Eran los trabajos manuales de escuelas pobres, donde aprendimos a trabajar con fibras de caucho, pita, sizal, crear objetos útiles de una lata de arvejitas, componer una figura artística con la lámina de aluminio que venía con el tarro de “Nescafé”, edificar casas a escala con “pluma vit”, fabricar objetos con palitos de helados que recogíamos en las calles, los que, una vez lavados y pintados, servían para construir una inmensa variedad de artículos. Nunca olvidaré el olor a “colapez”, con el que se pegaban los volantines y la técnica para fabricar un buen “engrudo” con harina blanca, para pegar cuánta cosa fuera de papel.
Los días de la exposición eran de máximo engreimiento, porque era visitada por los padres y apoderados, los Rotarios, los Leones, público en general y hasta el Alcalde se daba una vuelta.
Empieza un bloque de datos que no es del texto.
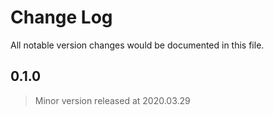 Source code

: # Change Log
All notable version changes would be documented in this file.

## 0.1.0
> Minor version released at 2020.03.29
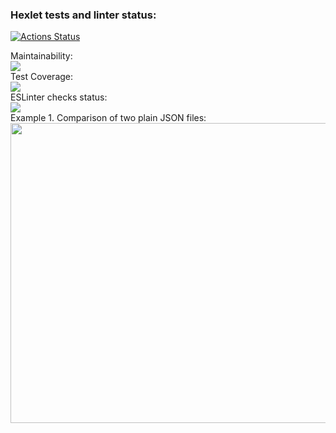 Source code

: ### Hexlet tests and linter status:
[![Actions Status](https://github.com/inadadurov/frontend-project-lvl2/workflows/hexlet-check/badge.svg)](https://github.com/inadadurov/frontend-project-lvl2/actions)

Maintainability:<br />
<a href="https://codeclimate.com/github/inadadurov/frontend-project-lvl2/maintainability"><img src="https://api.codeclimate.com/v1/badges/810af0defea46ec0df22/maintainability" /></a>
<br />
Test Coverage:<br />
<a href="https://codeclimate.com/github/inadadurov/frontend-project-lvl2/test_coverage"><img src="https://api.codeclimate.com/v1/badges/810af0defea46ec0df22/test_coverage" /></a>
<br />
ESLinter checks status: <br />
<a href="https://github.com/inadadurov/frontend-project-lvl2/actions/workflows/onPushESLinter-check.yml"><img src="https://github.com/inadadurov/frontend-project-lvl1/actions/workflows/onPushESLinter-check.yml/badge.svg" /></a>
<br />
Example 1. Comparison of two plain JSON files:<br />
<a href="https://asciinema.org/a/VVbr0OANkVHrKWVGGeGdO5jAd" target="_blank"><img src="https://asciinema.org/a/VVbr0OANkVHrKWVGGeGdO5jAd.svg"  width="640" height="480"/></a> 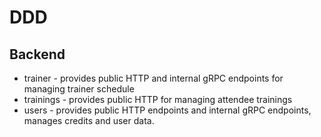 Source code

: # DDD

## Backend

- trainer - provides public HTTP and internal gRPC endpoints for managing trainer schedule
- trainings - provides public HTTP for managing attendee trainings
- users - provides public HTTP endpoints and internal gRPC endpoints, manages credits and user data.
Las niñas lucían sus bordados en servilletas, manteles y sábanas. Atractivos y curiosos paños tejidos a crochet e individuales para la mesa, vestidos para las muñecas, especieros para la cocina y pañuelos decorados con pintura para géneros.
Nos enorgullecíamos al ver expuestos como en una galería de arte, nuestros dibujos hechos con sémola, lentejas, porotos, fideos y de “un cuanto hay”, que luego coloreábamos con témpera y abrillantábamos con aceite de linaza.
Los elogios eran de todas las personas visitantes y el orgullo partía desde la directora, hasta el último alumno, que no cabía en sí mismo, cuando veía su repisa cuidadosamente lijada y barnizada, expuesta notoriamente sobre un muro, con su nombre, edad y curso, impreso en una discreta cartulina celeste.
Nuestra creatividad no tenía límites.